Top of DATASET EXCERPTS

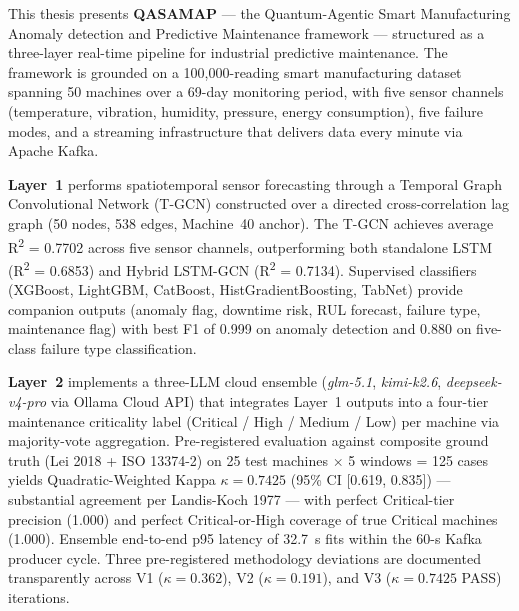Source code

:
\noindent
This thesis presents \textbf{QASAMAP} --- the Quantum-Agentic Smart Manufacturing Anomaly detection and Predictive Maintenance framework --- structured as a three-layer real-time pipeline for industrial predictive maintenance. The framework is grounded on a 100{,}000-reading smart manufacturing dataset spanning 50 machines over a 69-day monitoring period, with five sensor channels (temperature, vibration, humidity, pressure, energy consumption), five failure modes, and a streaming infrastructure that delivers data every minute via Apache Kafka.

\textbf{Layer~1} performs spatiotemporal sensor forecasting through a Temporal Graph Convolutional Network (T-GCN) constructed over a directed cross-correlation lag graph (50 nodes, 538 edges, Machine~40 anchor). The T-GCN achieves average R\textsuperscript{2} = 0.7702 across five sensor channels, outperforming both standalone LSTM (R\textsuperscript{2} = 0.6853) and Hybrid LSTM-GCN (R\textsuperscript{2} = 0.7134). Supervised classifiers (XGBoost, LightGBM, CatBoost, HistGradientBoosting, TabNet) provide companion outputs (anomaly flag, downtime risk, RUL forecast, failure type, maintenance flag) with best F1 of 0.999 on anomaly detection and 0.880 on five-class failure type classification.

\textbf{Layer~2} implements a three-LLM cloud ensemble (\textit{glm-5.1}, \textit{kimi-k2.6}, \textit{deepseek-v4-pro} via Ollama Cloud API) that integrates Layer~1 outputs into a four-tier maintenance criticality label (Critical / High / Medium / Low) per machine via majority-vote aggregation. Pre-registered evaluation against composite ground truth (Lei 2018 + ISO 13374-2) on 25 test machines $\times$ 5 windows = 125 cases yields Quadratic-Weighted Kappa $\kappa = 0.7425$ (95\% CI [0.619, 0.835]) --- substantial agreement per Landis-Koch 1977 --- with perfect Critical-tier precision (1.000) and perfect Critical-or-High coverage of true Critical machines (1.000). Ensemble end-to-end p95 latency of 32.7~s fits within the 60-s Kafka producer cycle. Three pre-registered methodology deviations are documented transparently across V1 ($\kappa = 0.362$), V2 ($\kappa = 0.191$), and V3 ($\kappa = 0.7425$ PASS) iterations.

Bottom of DATASET EXCERPTS
Top of DATASET EXCERPTS

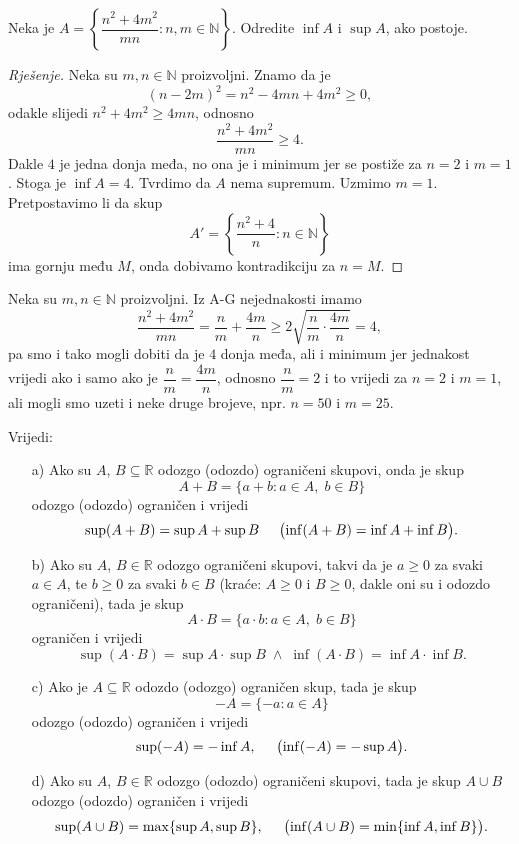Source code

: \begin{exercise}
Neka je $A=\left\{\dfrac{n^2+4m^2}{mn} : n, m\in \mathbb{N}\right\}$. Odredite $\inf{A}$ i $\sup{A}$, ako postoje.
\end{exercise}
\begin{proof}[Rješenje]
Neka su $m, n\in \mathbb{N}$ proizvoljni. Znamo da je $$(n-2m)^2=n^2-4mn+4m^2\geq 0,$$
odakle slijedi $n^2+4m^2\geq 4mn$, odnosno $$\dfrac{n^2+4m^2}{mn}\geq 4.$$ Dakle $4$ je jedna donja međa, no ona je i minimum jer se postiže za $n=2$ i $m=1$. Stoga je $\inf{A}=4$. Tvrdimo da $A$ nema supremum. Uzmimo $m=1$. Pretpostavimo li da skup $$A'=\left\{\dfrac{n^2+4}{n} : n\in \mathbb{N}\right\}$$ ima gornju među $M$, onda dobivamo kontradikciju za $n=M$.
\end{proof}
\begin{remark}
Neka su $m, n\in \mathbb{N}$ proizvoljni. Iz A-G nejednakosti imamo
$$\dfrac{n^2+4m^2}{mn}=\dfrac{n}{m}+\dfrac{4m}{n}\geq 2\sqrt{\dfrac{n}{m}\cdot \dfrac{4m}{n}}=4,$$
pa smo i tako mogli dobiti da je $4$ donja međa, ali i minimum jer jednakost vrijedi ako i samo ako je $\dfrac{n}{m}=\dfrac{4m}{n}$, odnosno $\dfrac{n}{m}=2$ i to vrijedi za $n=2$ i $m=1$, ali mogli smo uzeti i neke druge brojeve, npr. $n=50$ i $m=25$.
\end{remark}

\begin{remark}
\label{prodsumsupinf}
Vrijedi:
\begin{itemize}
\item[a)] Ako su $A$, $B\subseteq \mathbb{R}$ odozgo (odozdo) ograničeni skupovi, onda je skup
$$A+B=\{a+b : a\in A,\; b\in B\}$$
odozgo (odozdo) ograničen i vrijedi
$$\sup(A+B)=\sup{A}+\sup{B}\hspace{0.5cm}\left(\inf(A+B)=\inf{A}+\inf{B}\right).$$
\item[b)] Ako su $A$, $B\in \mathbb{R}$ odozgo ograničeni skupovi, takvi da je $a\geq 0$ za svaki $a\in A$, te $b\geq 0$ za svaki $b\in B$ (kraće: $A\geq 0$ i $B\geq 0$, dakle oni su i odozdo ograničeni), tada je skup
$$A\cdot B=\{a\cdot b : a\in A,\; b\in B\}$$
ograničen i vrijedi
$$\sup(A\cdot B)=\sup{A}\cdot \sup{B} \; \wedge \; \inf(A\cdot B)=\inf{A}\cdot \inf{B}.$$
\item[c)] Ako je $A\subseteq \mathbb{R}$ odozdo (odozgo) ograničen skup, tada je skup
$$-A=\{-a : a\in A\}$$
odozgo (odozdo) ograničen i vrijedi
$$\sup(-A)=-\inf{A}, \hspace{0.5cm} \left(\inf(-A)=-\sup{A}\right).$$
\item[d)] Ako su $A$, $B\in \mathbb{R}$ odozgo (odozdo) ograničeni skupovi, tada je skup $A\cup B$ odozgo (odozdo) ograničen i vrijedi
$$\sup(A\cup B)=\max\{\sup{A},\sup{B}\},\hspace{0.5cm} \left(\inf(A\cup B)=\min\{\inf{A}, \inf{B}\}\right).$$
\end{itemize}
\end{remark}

Bottom of DATASET EXCERPTS
Top of DATASET EXCERPTS

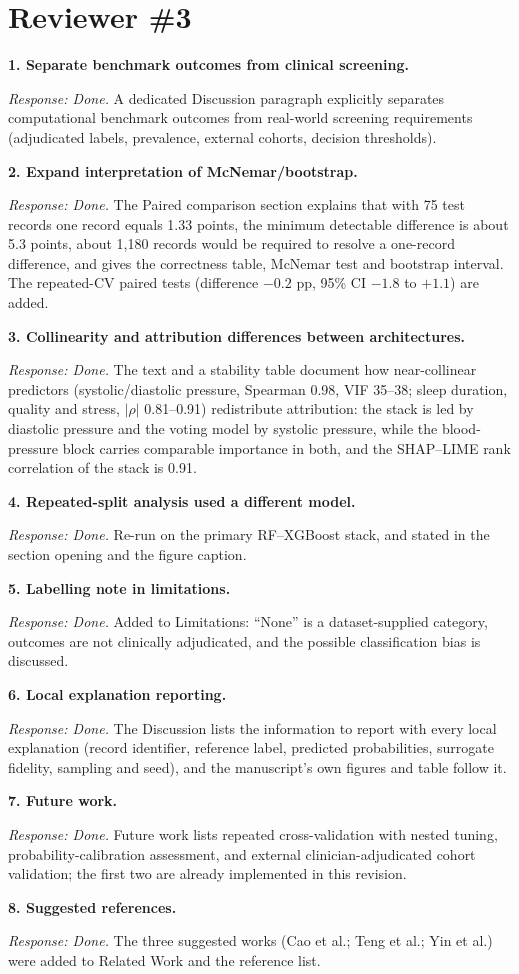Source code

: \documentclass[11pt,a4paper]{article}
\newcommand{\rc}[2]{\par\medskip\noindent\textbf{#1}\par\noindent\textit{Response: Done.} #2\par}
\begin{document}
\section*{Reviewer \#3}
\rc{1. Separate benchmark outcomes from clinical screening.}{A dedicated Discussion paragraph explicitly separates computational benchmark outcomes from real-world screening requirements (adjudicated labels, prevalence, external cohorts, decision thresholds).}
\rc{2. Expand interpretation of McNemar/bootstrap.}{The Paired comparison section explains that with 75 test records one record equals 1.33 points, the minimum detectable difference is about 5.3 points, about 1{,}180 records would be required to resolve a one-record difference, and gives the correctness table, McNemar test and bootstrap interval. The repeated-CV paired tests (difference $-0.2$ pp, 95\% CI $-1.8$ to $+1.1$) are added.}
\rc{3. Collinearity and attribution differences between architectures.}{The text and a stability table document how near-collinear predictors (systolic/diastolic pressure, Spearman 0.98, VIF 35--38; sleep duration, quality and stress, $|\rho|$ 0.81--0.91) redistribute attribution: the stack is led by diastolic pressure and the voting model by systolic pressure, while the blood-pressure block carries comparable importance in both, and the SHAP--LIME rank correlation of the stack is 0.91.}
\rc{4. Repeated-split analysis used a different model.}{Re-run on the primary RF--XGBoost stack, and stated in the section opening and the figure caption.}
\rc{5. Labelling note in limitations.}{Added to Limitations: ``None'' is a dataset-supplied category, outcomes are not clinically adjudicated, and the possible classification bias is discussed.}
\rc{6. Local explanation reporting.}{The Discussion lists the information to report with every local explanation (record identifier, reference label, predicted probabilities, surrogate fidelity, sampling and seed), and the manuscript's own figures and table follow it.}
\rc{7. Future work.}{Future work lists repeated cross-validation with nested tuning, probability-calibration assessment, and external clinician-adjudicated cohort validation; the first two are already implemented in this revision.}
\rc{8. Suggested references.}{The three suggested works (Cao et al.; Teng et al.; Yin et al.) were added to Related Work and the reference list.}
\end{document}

Bottom of DATASET EXCERPTS

TASK DIRECTIONS: Would you print exactly and only the lines of the material above that run from the line with "Expand interpretation of" through the line with "Collinearity and attribution", both included?

WRITTEN ANSWER:
\rc{2. Expand interpretation of McNemar/bootstrap.}{The Paired comparison section explains that with 75 test records one record equals 1.33 points, the minimum detectable difference is about 5.3 points, about 1{,}180 records would be required to resolve a one-record difference, and gives the correctness table, McNemar test and bootstrap interval. The repeated-CV paired tests (difference $-0.2$ pp, 95\% CI $-1.8$ to $+1.1$) are added.}
\rc{3. Collinearity and attribution differences between architectures.}{The text and a stability table document how near-collinear predictors (systolic/diastolic pressure, Spearman 0.98, VIF 35--38; sleep duration, quality and stress, $|\rho|$ 0.81--0.91) redistribute attribution: the stack is led by diastolic pressure and the voting model by systolic pressure, while the blood-pressure block carries comparable importance in both, and the SHAP--LIME rank correlation of the stack is 0.91.}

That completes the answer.